Collected data -
* * * * *
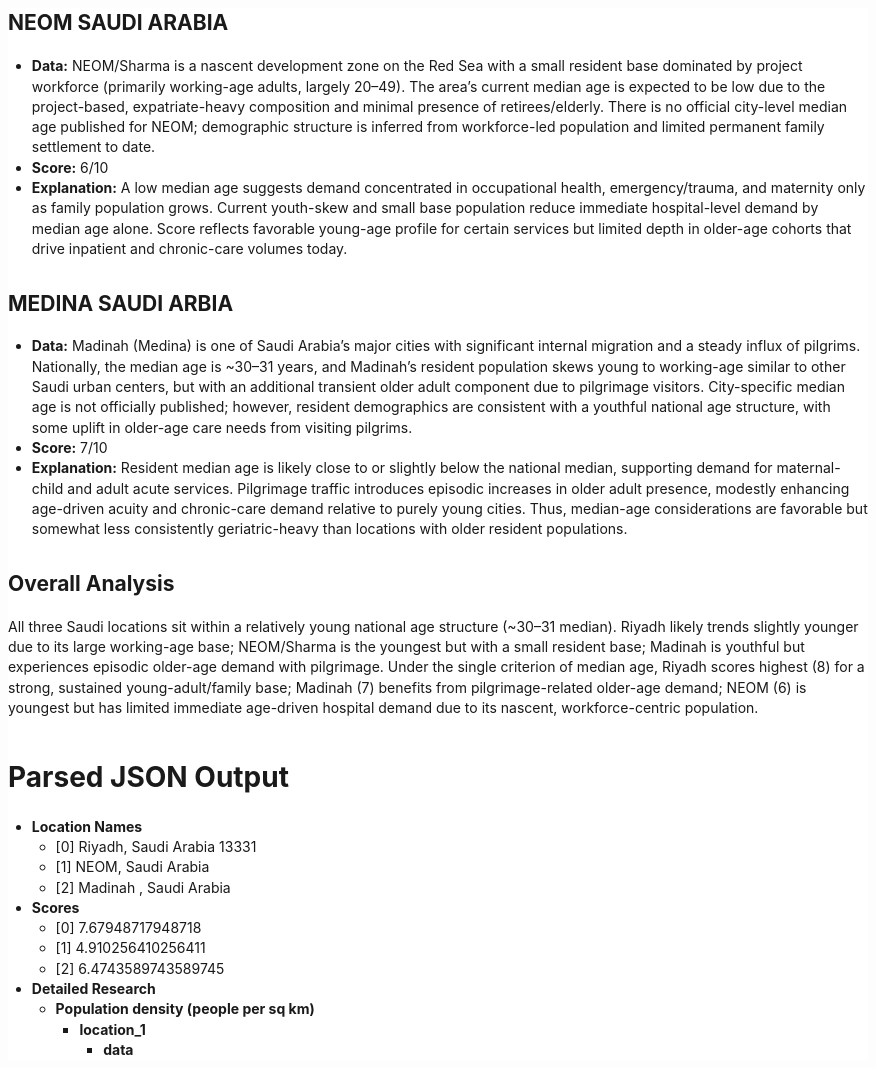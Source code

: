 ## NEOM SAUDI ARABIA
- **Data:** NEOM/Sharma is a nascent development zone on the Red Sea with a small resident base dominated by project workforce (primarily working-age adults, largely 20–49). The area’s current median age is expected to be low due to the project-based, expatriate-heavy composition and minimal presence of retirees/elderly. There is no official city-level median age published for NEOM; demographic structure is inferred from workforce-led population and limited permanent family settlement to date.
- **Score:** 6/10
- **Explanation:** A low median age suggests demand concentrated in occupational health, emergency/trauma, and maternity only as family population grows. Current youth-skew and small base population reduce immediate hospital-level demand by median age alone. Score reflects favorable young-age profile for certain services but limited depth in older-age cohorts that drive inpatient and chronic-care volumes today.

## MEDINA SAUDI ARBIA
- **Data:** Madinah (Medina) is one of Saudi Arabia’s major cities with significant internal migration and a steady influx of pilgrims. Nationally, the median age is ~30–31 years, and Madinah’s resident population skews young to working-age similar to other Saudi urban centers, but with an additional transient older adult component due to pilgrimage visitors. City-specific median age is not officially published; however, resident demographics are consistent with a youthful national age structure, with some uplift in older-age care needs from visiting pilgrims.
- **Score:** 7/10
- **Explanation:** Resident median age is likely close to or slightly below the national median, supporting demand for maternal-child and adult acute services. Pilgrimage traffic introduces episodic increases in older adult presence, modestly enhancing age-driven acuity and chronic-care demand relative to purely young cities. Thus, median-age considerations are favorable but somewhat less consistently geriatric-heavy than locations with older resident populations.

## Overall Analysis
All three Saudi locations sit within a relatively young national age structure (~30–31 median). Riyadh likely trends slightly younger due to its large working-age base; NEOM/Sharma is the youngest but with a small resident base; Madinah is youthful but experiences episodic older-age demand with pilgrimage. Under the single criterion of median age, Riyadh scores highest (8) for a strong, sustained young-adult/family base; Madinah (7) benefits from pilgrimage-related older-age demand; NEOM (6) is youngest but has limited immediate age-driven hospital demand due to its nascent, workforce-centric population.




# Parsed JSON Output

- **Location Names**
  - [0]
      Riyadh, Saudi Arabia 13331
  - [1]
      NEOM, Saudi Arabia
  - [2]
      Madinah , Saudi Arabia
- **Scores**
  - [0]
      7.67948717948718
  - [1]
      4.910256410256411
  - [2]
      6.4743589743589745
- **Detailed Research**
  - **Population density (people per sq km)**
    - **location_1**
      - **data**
* * * * *
All lines above from the one holding "NEOM SAUDI ARABIA" to the one holding "- **Score:** 6/10", inclusive, are to be copied exactly; no other line is wanted.

: ## NEOM SAUDI ARABIA
- **Data:** NEOM/Sharma is a nascent development zone on the Red Sea with a small resident base dominated by project workforce (primarily working-age adults, largely 20–49). The area’s current median age is expected to be low due to the project-based, expatriate-heavy composition and minimal presence of retirees/elderly. There is no official city-level median age published for NEOM; demographic structure is inferred from workforce-led population and limited permanent family settlement to date.
- **Score:** 6/10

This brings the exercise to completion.